|yo yo yo!
||[Jan. 8th, 2006|11:21 pm]
my little Patch of Cabbies
|||||evil-interpol (on a loop)||]|
Thanks to all for the LOVERLY christmas. i mean that sarcastically, cos the house keeps getting overrun by MORE kids! my Mom's insane. she tells me this next one will be the last one, but i don't believe her. it's a regular DAY CARE CENTER here!
*in the one corner are all the babies with the toys.
*you have 2 sick kids throwing up and crying on Mom's bed.
*Neville and Fenchurch are the human child equivalents of the Tasmanian Devil.
*Ralphie (in the bunny suit), keeps shooting people with little rubber chickens. i think he hit Tracey in the eye, and Mom made him sit in the corner for an hour.
*Leo (in the lion suit) has been scaring the rest of the girls by running around and roaring ferociously, then pulling down their pants. Mom made him sit in a different corner.

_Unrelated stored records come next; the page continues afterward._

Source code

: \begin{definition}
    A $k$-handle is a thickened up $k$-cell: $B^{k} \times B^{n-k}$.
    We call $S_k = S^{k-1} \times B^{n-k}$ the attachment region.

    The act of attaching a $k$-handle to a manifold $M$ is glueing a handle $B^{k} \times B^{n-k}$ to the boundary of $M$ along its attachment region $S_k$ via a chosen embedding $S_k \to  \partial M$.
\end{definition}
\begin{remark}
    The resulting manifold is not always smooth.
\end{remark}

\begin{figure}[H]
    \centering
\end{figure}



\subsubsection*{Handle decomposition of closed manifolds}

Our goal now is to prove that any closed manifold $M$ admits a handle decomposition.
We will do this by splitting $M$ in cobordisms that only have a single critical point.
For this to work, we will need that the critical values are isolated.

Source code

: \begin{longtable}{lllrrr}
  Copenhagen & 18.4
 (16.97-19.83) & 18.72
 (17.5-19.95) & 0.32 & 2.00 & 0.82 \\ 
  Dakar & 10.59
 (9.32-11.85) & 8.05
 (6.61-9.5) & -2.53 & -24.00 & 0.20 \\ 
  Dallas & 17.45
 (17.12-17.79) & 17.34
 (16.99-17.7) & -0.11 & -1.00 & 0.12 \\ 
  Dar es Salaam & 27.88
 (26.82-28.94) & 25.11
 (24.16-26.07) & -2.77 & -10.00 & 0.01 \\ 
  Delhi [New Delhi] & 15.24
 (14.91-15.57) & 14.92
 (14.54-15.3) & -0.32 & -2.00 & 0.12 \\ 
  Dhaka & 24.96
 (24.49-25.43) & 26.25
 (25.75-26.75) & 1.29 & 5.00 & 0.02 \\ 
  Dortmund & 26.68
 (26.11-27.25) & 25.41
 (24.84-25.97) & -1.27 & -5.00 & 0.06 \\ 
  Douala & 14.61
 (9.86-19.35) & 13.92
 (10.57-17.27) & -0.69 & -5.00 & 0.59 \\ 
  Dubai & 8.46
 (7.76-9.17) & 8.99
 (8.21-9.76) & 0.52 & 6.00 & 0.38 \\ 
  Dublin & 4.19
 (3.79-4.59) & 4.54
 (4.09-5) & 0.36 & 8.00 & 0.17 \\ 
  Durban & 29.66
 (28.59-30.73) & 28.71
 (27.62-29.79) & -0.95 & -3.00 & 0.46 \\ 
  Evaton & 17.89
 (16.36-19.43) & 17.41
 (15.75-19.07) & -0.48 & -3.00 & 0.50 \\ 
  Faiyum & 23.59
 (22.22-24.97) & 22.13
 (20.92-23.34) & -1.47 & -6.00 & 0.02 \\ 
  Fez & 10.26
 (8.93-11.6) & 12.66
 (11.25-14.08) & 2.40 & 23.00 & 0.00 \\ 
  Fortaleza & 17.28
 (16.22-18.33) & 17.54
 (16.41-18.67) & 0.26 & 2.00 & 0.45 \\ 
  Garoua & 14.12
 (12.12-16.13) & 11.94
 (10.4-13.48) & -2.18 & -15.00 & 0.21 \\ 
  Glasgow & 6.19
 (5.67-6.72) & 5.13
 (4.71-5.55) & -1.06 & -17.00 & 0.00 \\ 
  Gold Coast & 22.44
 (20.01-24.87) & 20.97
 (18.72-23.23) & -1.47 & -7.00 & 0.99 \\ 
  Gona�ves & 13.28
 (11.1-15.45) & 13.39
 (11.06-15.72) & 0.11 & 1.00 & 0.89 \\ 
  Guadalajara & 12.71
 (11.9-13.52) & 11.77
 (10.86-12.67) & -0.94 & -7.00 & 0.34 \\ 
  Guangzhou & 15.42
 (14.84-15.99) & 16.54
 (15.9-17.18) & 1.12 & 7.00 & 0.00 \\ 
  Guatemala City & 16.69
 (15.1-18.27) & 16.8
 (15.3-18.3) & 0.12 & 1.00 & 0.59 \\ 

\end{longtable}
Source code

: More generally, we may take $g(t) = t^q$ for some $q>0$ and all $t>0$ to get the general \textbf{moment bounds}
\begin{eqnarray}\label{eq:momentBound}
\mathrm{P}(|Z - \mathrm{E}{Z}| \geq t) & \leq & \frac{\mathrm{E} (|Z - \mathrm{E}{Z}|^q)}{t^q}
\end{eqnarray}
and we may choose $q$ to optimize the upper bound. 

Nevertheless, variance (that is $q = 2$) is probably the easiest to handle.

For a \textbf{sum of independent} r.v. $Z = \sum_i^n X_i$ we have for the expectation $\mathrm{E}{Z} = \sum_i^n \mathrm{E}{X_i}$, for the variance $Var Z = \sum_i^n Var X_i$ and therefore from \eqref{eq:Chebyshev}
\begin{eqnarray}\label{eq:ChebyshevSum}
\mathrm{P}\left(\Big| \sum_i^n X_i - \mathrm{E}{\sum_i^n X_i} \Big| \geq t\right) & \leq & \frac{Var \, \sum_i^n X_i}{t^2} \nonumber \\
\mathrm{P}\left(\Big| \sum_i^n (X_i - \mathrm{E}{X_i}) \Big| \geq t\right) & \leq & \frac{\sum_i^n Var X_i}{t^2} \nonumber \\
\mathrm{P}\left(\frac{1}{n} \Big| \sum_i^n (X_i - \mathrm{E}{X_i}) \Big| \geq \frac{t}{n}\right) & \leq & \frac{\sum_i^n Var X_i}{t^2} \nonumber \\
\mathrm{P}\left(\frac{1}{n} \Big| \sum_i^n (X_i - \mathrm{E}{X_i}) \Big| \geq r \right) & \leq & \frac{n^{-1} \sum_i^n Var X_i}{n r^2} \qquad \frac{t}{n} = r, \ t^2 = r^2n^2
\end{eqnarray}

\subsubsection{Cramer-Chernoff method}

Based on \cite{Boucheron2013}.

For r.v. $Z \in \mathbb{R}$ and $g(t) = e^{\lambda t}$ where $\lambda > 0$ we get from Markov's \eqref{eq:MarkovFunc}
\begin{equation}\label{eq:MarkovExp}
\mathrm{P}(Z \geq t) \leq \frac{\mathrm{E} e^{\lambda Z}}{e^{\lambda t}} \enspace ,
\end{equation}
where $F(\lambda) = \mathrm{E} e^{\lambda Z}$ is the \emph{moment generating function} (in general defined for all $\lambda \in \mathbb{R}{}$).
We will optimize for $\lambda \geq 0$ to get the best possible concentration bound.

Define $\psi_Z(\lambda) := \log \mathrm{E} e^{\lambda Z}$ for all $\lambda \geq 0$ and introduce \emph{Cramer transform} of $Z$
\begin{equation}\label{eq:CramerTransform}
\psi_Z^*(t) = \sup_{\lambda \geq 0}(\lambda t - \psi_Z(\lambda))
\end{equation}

*Charlotte and Boris keep playing that same stupid Interpol cd over and over and over and over and over again- if i hear it one more time, i am chucking it out the window!
*simultaneously, Farmer, Gudrun and Tamsin keep sporadically belting out the Eddie Izzard equivalent of "12 Days of Christmas". they're watching D2K over and over again (right along with the Interpol cd, on the stereo).
and if Harold doesn't get off that dang big wheel and let someone else ride it, i'm PUSHING him off!
the only ones i can really relate to are Seth and Julian. that's it. Gretel is okay, but she's a girl. all i can really do is hug her and use her as a body pillow. she looks at me when i am talking to her, but i don't think she really hears me... only time will tell, i guess.